◆ Source texts of formatted documents
★ ★ ★
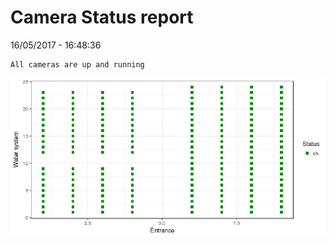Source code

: Camera Status report
================
16/05/2017 - 16:48:36

    All cameras are up and running

![](camreport_files/figure-markdown_github/unnamed-chunk-2-1.png)
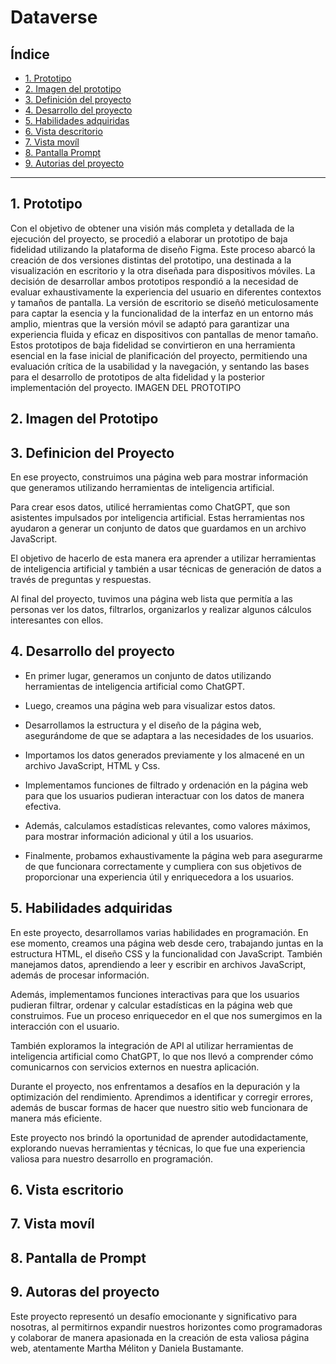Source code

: # Dataverse

## Índice

* [1. Prototipo](#1-Prototipo)
* [2. Imagen del prototipo](#2-Prototipo-imagen)
* [3. Definición del proyecto](#3-Definicion-del-pruyecto)
* [4. Desarrollo del proyecto ](#4-Desarrollo-del-proyecto)
* [5. Habilidades adquiridas](#5-Habilidades-adquiridas)
* [6. Vista descritorio](#6-Vista-de-escritorio)
* [7. Vista movíl](#7-Vista-movil)
* [8. Pantalla Prompt](#8-Pantalla-prompt)
* [9. Autorias del proyecto](#9-autoras-del-proyecto)

***

## 1. Prototipo 

Con el objetivo de obtener una visión más completa y detallada de la ejecución del proyecto, se procedió a elaborar un prototipo de baja fidelidad utilizando la plataforma de diseño Figma. Este proceso abarcó la creación de dos versiones distintas del prototipo, una destinada a la visualización en escritorio y la otra diseñada para dispositivos móviles. La decisión de desarrollar ambos prototipos respondió a la necesidad de evaluar exhaustivamente la experiencia del usuario en diferentes contextos y tamaños de pantalla. La versión de escritorio se diseñó meticulosamente para captar la esencia y la funcionalidad de la interfaz en un entorno más amplio, mientras que la versión móvil se adaptó para garantizar una experiencia fluida y eficaz en dispositivos con pantallas de menor tamaño. Estos prototipos de baja fidelidad se convirtieron en una herramienta esencial en la fase inicial de planificación del proyecto, permitiendo una evaluación crítica de la usabilidad y la navegación, y sentando las bases para el desarrollo de prototipos de alta fidelidad y la posterior implementación del proyecto.
IMAGEN DEL PROTOTIPO 

## 2. Imagen del Prototipo


## 3. Definicion del Proyecto 

En ese proyecto, construimos una página web para mostrar información que generamos utilizando herramientas de inteligencia artificial.

Para crear esos datos, utilicé herramientas como ChatGPT, que son asistentes impulsados por inteligencia artificial. Estas herramientas nos ayudaron a generar un conjunto de datos que guardamos en un archivo JavaScript.

El objetivo de hacerlo de esta manera era aprender a utilizar herramientas de inteligencia artificial y también a usar técnicas de generación de datos a través de preguntas y respuestas.

Al final del proyecto, tuvimos una página web lista que permitía a las personas ver los datos, filtrarlos, organizarlos y realizar algunos cálculos interesantes con ellos.

## 4. Desarrollo del proyecto 
* En primer lugar, generamos un conjunto de datos utilizando herramientas de inteligencia artificial como ChatGPT.

* Luego, creamos una página web para visualizar estos datos.

* Desarrollamos la estructura y el diseño de la página web, asegurándome de que se adaptara a las necesidades de los usuarios.

* Importamos los datos generados previamente y los almacené en un archivo JavaScript, HTML y Css.

* Implementamos funciones de filtrado y ordenación en la página web para que los usuarios pudieran interactuar con los datos de manera efectiva.

* Además, calculamos estadísticas relevantes, como valores máximos, para mostrar información adicional y útil a los usuarios.

* Finalmente, probamos exhaustivamente la página web para asegurarme de que funcionara correctamente y cumpliera con sus objetivos de proporcionar una experiencia útil y enriquecedora a los usuarios.

## 5. Habilidades adquiridas

En este proyecto, desarrollamos varias habilidades en programación. En ese momento, creamos una página web desde cero, trabajando juntas en la estructura HTML, el diseño CSS y la funcionalidad con JavaScript. También manejamos datos, aprendiendo a leer y escribir en archivos JavaScript, además de procesar información.

Además, implementamos funciones interactivas para que los usuarios pudieran filtrar, ordenar y calcular estadísticas en la página web que construimos. Fue un proceso enriquecedor en el que nos sumergimos en la interacción con el usuario.

También exploramos la integración de API al utilizar herramientas de inteligencia artificial como ChatGPT, lo que nos llevó a comprender cómo comunicarnos con servicios externos en nuestra aplicación.

Durante el proyecto, nos enfrentamos a desafíos en la depuración y la optimización del rendimiento. Aprendimos a identificar y corregir errores, además de buscar formas de hacer que nuestro sitio web funcionara de manera más eficiente.

Este proyecto nos brindó la oportunidad de aprender autodidactamente, explorando nuevas herramientas y técnicas, lo que fue una experiencia valiosa para nuestro desarrollo en programación.

## 6. Vista escritorio

## 7. Vista movíl

## 8. Pantalla de Prompt

## 9. Autoras del proyecto

Este proyecto representó un desafío emocionante y significativo para nosotras, al permitirnos expandir nuestros horizontes como programadoras y colaborar de manera apasionada en la creación de esta valiosa página web, atentamente Martha Méliton y Daniela Bustamante.




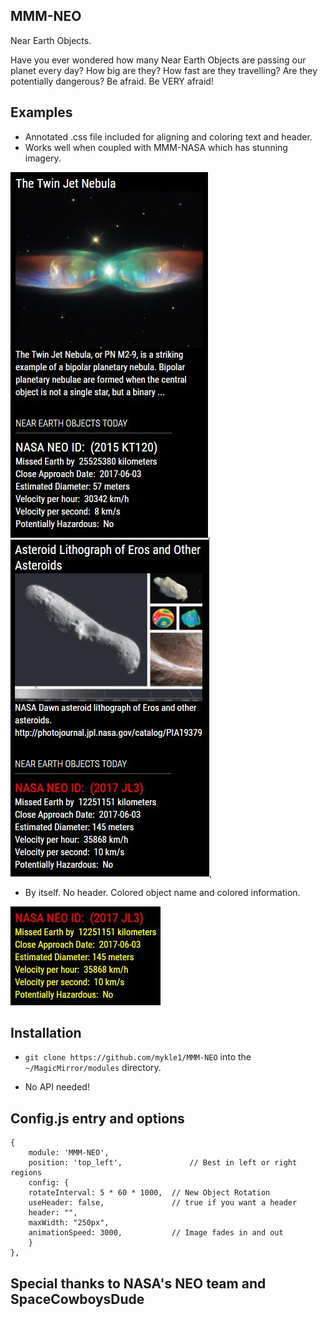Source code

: ## MMM-NEO
Near Earth Objects.

Have you ever wondered how many Near Earth Objects are passing our planet every day?
How big are they? How fast are they travelling? Are they potentially dangerous? Be afraid. Be VERY afraid!

## Examples

* Annotated .css file included for aligning and coloring text and header.
* Works well when coupled with MMM-NASA which has stunning imagery.

![](pix/1.JPG), ![](pix/2.JPG),

* By itself. No header. Colored object name and colored information.

![](pix/3.JPG)

## Installation

* `git clone https://github.com/mykle1/MMM-NEO` into the `~/MagicMirror/modules` directory.

* No API needed!


## Config.js entry and options

    {
        module: 'MMM-NEO',
        position: 'top_left',               // Best in left or right regions
        config: { 
		rotateInterval: 5 * 60 * 1000,  // New Object Rotation
		useHeader: false,               // true if you want a header
		header: "",
		maxWidth: "250px",
		animationSpeed: 3000,           // Image fades in and out
        }
    },
	

## Special thanks to NASA's NEO team and SpaceCowboysDude
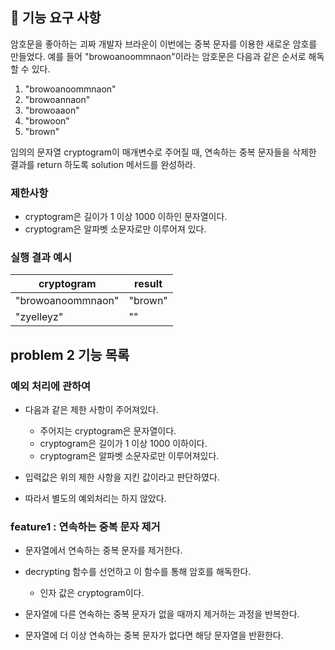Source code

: ## 🚀 기능 요구 사항

암호문을 좋아하는 괴짜 개발자 브라운이 이번에는 중복 문자를 이용한 새로운 암호를 만들었다. 예를 들어 "browoanoommnaon"이라는 암호문은 다음과 같은 순서로 해독할 수 있다.

1. "browoanoommnaon"
2. "browoannaon"
3. "browoaaon"
4. "browoon"
5. "brown"

임의의 문자열 cryptogram이 매개변수로 주어질 때, 연속하는 중복 문자들을 삭제한 결과를 return 하도록 solution 메서드를 완성하라.

### 제한사항

- cryptogram은 길이가 1 이상 1000 이하인 문자열이다.
- cryptogram은 알파벳 소문자로만 이루어져 있다.

### 실행 결과 예시

| cryptogram        | result  |
| ----------------- | ------- |
| "browoanoommnaon" | "brown" |
| "zyelleyz"        | ""      |

## problem 2 기능 목록
### 예외 처리에 관하여
- 다음과 같은 제한 사항이 주어져있다.
  - 주어지는 cryptogram은 문자열이다.
  - cryptogram은 길이가 1 이상 1000 이하이다.
  - cryptogram은 알파벳 소문자로만 이루어져있다.

- 입력값은 위의 제한 사항을 지킨 값이라고 판단하였다.
- 따라서 별도의 예외처리는 하지 않았다.

### feature1 : 연속하는 중복 문자 제거
- 문자열에서 연속하는 중복 문자를 제거한다.
- decrypting 함수를 선언하고 이 함수를 통해 암호를 해독한다.
  - 인자 값은 cryptogram이다.

- 문자열에 다른 연속하는 중복 문자가 없을 때까지 제거하는 과정을 반복한다.
- 문자열에 더 이상 연속하는 중복 문자가 없다면 해당 문자열을 반환한다.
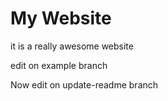 # My Website

it is a really awesome website

edit on example branch

Now edit on update-readme branch
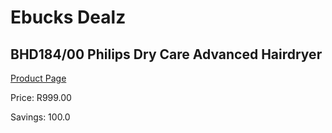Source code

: 
# Ebucks Dealz
## BHD184/00 Philips Dry Care Advanced Hairdryer
[Product Page](https://www.ebucks.com/web/shop/productSelected.do?prodId=1045020588&catId=1158501102)

Price: R999.00

Savings: 100.0


	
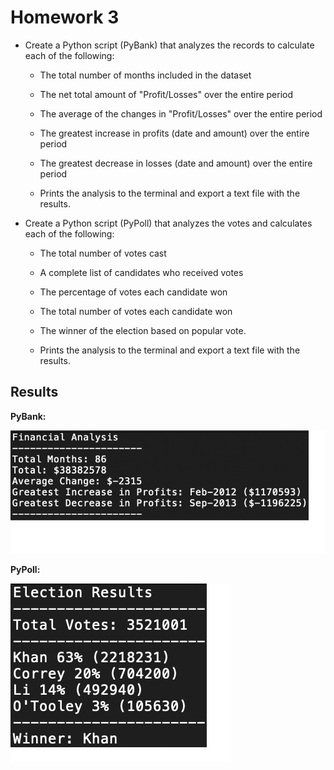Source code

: # Homework 3

* Create a Python script (PyBank) that analyzes the records to calculate each of the following:


  * The total number of months included in the dataset



  * The net total amount of "Profit/Losses" over the entire period



  * The average of the changes in "Profit/Losses" over the entire period



  * The greatest increase in profits (date and amount) over the entire period



  * The greatest decrease in losses (date and amount) over the entire period



  * Prints the analysis to the terminal and export a text file with the results.


* Create a Python script (PyPoll) that analyzes the votes and calculates each of the following:


  * The total number of votes cast



  * A complete list of candidates who received votes



  * The percentage of votes each candidate won



  * The total number of votes each candidate won



  * The winner of the election based on popular vote.

  * Prints the analysis to the terminal and export a text file with the results.


## Results
**PyBank:**

![Result_1](PyBank.png)

**PyPoll:**

![Result_2](PyPoll.png)
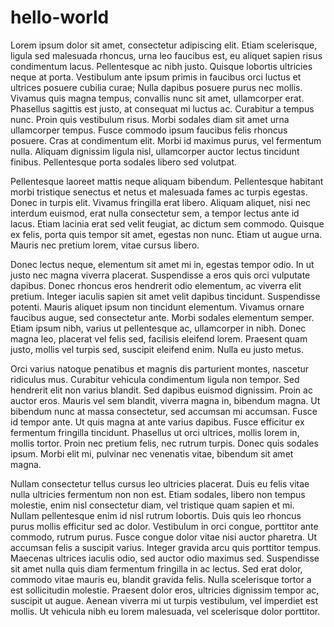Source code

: # hello-world
Lorem ipsum dolor sit amet, consectetur adipiscing elit. Etiam scelerisque, ligula sed malesuada rhoncus, urna leo faucibus est, eu aliquet sapien risus condimentum lacus. Pellentesque ac nibh justo. Quisque lobortis ultricies neque at porta. Vestibulum ante ipsum primis in faucibus orci luctus et ultrices posuere cubilia curae; Nulla dapibus posuere purus nec mollis. Vivamus quis magna tempus, convallis nunc sit amet, ullamcorper erat. Phasellus sagittis est justo, at consequat mi luctus ac. Curabitur a tempus nunc. Proin quis vestibulum risus. Morbi sodales diam sit amet urna ullamcorper tempus. Fusce commodo ipsum faucibus felis rhoncus posuere. Cras at condimentum elit. Morbi id maximus purus, vel fermentum nulla. Aliquam dignissim ligula nisl, ullamcorper auctor lectus tincidunt finibus. Pellentesque porta sodales libero sed volutpat.

Pellentesque laoreet mattis neque aliquam bibendum. Pellentesque habitant morbi tristique senectus et netus et malesuada fames ac turpis egestas. Donec in turpis elit. Vivamus fringilla erat libero. Aliquam aliquet, nisi nec interdum euismod, erat nulla consectetur sem, a tempor lectus ante id lacus. Etiam lacinia erat sed velit feugiat, ac dictum sem commodo. Quisque ex felis, porta quis tempor sit amet, egestas non nunc. Etiam ut augue urna. Mauris nec pretium lorem, vitae cursus libero.

Donec lectus neque, elementum sit amet mi in, egestas tempor odio. In ut justo nec magna viverra placerat. Suspendisse a eros quis orci vulputate dapibus. Donec rhoncus eros hendrerit odio elementum, ac viverra elit pretium. Integer iaculis sapien sit amet velit dapibus tincidunt. Suspendisse potenti. Mauris aliquet ipsum non tincidunt elementum. Vivamus ornare faucibus augue, sed consectetur ante. Morbi sodales elementum semper. Etiam ipsum nibh, varius ut pellentesque ac, ullamcorper in nibh. Donec magna leo, placerat vel felis sed, facilisis eleifend lorem. Praesent quam justo, mollis vel turpis sed, suscipit eleifend enim. Nulla eu justo metus.

Orci varius natoque penatibus et magnis dis parturient montes, nascetur ridiculus mus. Curabitur vehicula condimentum ligula non tempor. Sed hendrerit elit non varius blandit. Sed dapibus euismod dignissim. Proin ac auctor eros. Mauris vel sem blandit, viverra magna in, bibendum magna. Ut bibendum nunc at massa consectetur, sed accumsan mi accumsan. Fusce id tempor ante. Ut quis magna at ante varius dapibus. Fusce efficitur ex fermentum fringilla tincidunt. Phasellus ut orci ultrices, mollis lorem in, mollis tortor. Proin nec pretium felis, nec rutrum turpis. Donec quis sodales ipsum. Morbi elit mi, pulvinar nec venenatis vitae, bibendum sit amet magna.

Nullam consectetur tellus cursus leo ultricies placerat. Duis eu felis vitae nulla ultricies fermentum non non est. Etiam sodales, libero non tempus molestie, enim nisl consectetur diam, vel tristique quam sapien et mi. Nullam pellentesque enim id nisl rutrum lobortis. Duis quis leo rhoncus purus mollis efficitur sed ac dolor. Vestibulum in orci congue, porttitor ante commodo, rutrum purus. Fusce congue dolor vitae nisi auctor pharetra. Ut accumsan felis a suscipit varius. Integer gravida arcu quis porttitor tempus. Maecenas ultrices iaculis odio, sed auctor odio maximus sed. Suspendisse sit amet nulla quis diam fermentum fringilla in ac lectus. Sed erat dolor, commodo vitae mauris eu, blandit gravida felis. Nulla scelerisque tortor a est sollicitudin molestie. Praesent dolor eros, ultricies dignissim tempor ac, suscipit ut augue. Aenean viverra mi ut turpis vestibulum, vel imperdiet est mollis. Ut vehicula nibh eu lorem malesuada, vel scelerisque dolor porttitor.
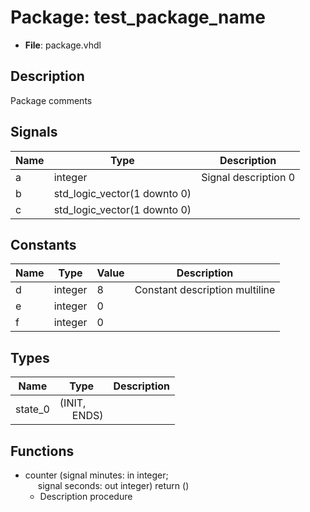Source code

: 
# Package: test_package_name 
- **File**: package.vhdl

## Description

 Package comments
## Signals

| Name | Type                         | Description          |
| ---- | ---------------------------- | -------------------- |
| a    | integer                      | Signal description 0 |
| b    | std_logic_vector(1 downto 0) |                      |
| c    | std_logic_vector(1 downto 0) |                      |

## Constants

| Name | Type    | Value | Description                     |
| ---- | ------- | ----- | ------------------------------- |
| d    | integer | 8     | Constant description  multiline |
| e    | integer | 0     |                                 |
| f    | integer | 0     |                                 |

## Types

| Name    | Type                                             | Description |
| ------- | ------------------------------------------------ | ----------- |
| state_0 | (INIT,<br><span style="padding-left:20px"> ENDS) |             |

## Functions
- counter <font id="function_arguments">(signal minutes: in integer;<br><span style="padding-left:20px"> signal seconds: out integer)</font> <font id="function_return">return ()</font>
  -  Description procedure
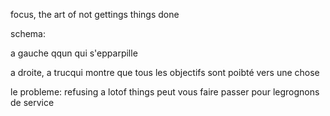 focus,
the art of not gettings things done


schema:

a gauche qqun qui s'epparpille

a droite, a trucqui montre que tous les objectifs sont poibté vers une chose




le probleme:
refusing a lotof things peut vous faire passer pour legrognons de service
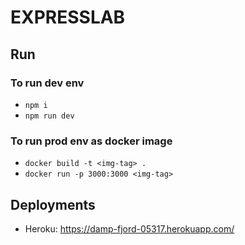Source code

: # EXPRESSLAB

## Run
### To run dev env
* `npm i`
* `npm run dev`

### To run prod env as docker image
* `docker build -t <img-tag> .`
* `docker run -p 3000:3000 <img-tag>`

## Deployments

- Heroku: https://damp-fjord-05317.herokuapp.com/
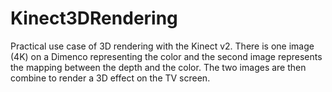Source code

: # Kinect3DRendering
Practical use case of 3D rendering with the Kinect v2. There is one image (4K) on a Dimenco representing the color and the second image represents the mapping between the depth and the color. The two images are then combine to render a 3D effect on the TV screen.
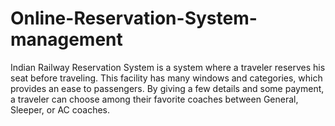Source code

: # Online-Reservation-System-management
Indian Railway Reservation System is a system where a traveler reserves his seat before traveling. This facility has many windows and categories, which provides an ease to passengers. By giving a few details and some payment, a traveler can choose among their favorite coaches between General, Sleeper, or AC coaches.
★ ★ ★
Find the string "downto" in the entries above and return each line that holds it.

| b    | std_logic_vector(1 downto 0) |                      |
| c    | std_logic_vector(1 downto 0) |                      |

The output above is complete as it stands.